[Date Prev][Date Next][Thread Prev][Thread Next][Date Index][Thread Index]
Re: [sc-users] Notes and observations from a large SC project
Can you be more specific about what you'd like server side? Some
things are already in place, like trace and dumpTree.
trace and dumpTree provide most of what is needed.

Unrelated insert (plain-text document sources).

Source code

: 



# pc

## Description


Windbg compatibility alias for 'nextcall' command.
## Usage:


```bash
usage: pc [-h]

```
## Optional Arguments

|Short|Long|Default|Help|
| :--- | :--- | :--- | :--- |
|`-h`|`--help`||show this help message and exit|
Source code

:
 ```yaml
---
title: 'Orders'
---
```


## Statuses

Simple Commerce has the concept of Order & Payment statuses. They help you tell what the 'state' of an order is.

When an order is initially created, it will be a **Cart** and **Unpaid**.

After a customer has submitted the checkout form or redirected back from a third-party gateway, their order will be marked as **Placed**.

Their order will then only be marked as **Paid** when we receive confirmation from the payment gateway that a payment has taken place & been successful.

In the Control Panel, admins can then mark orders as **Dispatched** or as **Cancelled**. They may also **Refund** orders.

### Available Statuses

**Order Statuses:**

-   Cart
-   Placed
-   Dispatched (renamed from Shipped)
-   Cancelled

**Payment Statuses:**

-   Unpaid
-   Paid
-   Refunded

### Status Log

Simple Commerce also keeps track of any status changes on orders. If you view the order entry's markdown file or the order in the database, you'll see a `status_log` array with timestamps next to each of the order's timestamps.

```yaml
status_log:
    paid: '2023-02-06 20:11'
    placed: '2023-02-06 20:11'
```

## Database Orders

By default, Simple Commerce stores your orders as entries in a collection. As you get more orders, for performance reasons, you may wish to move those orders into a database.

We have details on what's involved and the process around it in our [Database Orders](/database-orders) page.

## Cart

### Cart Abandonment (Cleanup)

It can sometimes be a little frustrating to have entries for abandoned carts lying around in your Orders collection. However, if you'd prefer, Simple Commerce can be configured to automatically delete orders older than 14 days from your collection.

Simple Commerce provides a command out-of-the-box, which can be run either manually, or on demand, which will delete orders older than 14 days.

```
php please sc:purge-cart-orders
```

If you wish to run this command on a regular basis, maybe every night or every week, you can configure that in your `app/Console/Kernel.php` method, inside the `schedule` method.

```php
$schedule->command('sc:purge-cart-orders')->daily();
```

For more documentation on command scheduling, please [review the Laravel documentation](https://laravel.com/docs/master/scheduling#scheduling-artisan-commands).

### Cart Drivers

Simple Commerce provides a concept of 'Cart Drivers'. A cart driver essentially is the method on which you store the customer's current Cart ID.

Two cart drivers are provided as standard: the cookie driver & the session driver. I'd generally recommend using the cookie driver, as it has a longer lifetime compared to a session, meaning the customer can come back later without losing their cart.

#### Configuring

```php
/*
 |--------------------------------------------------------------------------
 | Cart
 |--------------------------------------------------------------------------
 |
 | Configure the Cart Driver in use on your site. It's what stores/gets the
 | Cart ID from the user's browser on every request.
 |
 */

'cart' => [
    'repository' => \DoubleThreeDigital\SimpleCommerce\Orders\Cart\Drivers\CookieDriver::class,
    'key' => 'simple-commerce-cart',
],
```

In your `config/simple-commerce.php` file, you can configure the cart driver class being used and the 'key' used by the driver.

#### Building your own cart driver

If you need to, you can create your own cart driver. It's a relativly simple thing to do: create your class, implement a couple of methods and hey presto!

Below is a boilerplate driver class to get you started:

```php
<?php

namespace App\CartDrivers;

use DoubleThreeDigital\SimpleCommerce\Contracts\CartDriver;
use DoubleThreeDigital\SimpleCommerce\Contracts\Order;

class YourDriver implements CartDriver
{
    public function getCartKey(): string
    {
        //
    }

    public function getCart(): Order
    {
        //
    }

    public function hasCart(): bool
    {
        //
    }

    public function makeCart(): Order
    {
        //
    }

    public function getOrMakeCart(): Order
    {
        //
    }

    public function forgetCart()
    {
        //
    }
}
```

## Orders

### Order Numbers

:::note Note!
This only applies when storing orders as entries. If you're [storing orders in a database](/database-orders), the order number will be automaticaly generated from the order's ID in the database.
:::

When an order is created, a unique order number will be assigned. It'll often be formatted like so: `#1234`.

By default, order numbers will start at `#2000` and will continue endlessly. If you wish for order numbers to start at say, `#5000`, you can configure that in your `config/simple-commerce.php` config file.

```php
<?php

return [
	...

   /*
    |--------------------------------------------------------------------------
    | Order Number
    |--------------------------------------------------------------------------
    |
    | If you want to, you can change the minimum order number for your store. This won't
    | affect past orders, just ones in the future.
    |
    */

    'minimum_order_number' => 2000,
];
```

As I mentioned when
talking about trace below, getting that info as an object (even just as
a string that could be parsed) would make it a whole lot more useful.
Regarding server execution order, there's currently no way I know of to
debug exactly what order each osc message is being processed in. It's
easy enough to figure it out with simple sets of messages, but when
you're sending multiple bundles, spread between many classes, it becomes
tougher. dumpOSC gets part of the way there, but when you care about the
order things are actually executed (not sent), there's no solution I
know of.
There are simple paradigmatic ways of getting things done. But are you
concerned with node order or asynchronous actions?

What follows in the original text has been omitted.